What is expected: Your answer must be an exact copy of the entries below, with every picture removed.

[Extracted data entries]
********************
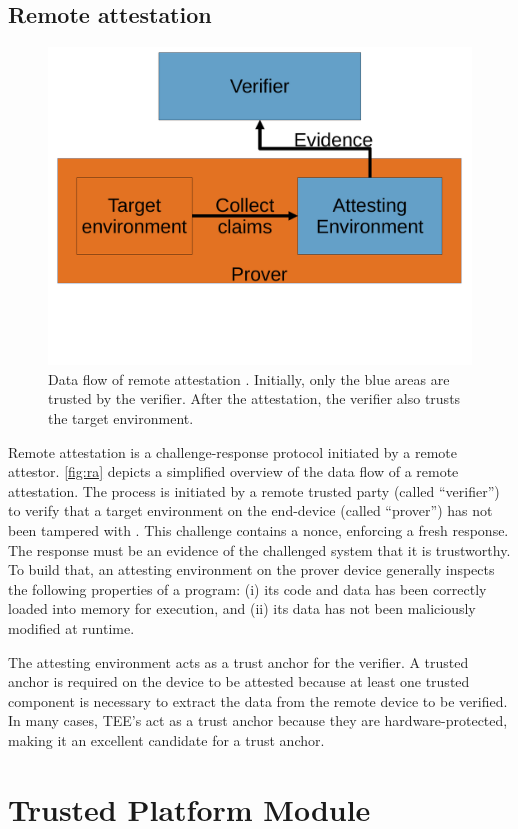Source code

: \subsection{Remote attestation}

\begin{figure}[htpb]
  \centering
  \includegraphics[trim={0 5cm 0 0}, width=0.5\linewidth]{figures/remote_attestation.pdf}
  \caption{Data flow of remote attestation \cite{rfc9334}. Initially, only the blue areas are trusted by the verifier. After the attestation, the verifier also trusts the target environment.} \label{fig:ra}
\end{figure}

Remote attestation is a challenge-response protocol initiated by a remote attestor. \autoref{fig:ra} depicts a simplified overview of the data flow of a remote attestation.
The process is initiated by a remote trusted party (called ``verifier'') to verify that a target environment on the end-device (called ``prover'') has not been tampered with \cite{Menetrey2022, Coker2011}. This challenge contains a nonce, enforcing a fresh response.
The response must be an evidence of the challenged system that it is trustworthy. To build that, an attesting environment on the prover device generally inspects the following properties of a program: (i) its code and data has been correctly loaded into memory for execution, and (ii) its data has not been maliciously modified at runtime.

The attesting environment acts as a trust anchor for the verifier.
A trusted anchor is required on the device to be attested because at least one trusted component is necessary to extract the data from the remote device to be verified. In many cases, TEE's act as a trust anchor because they are hardware-protected, making it an excellent candidate for a trust anchor.

\section{Trusted Platform Module}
********************
Your response:
Source code

: \subsection{Remote attestation}

\begin{figure}[htpb]
  \centering
  \includegraphics[trim={0 5cm 0 0}, width=0.5\linewidth]{figures/remote_attestation.pdf}
  \caption{Data flow of remote attestation \cite{rfc9334}. Initially, only the blue areas are trusted by the verifier. After the attestation, the verifier also trusts the target environment.} \label{fig:ra}
\end{figure}

Remote attestation is a challenge-response protocol initiated by a remote attestor. \autoref{fig:ra} depicts a simplified overview of the data flow of a remote attestation.
The process is initiated by a remote trusted party (called ``verifier'') to verify that a target environment on the end-device (called ``prover'') has not been tampered with \cite{Menetrey2022, Coker2011}. This challenge contains a nonce, enforcing a fresh response.
The response must be an evidence of the challenged system that it is trustworthy. To build that, an attesting environment on the prover device generally inspects the following properties of a program: (i) its code and data has been correctly loaded into memory for execution, and (ii) its data has not been maliciously modified at runtime.

The attesting environment acts as a trust anchor for the verifier.
A trusted anchor is required on the device to be attested because at least one trusted component is necessary to extract the data from the remote device to be verified. In many cases, TEE's act as a trust anchor because they are hardware-protected, making it an excellent candidate for a trust anchor.

\section{Trusted Platform Module}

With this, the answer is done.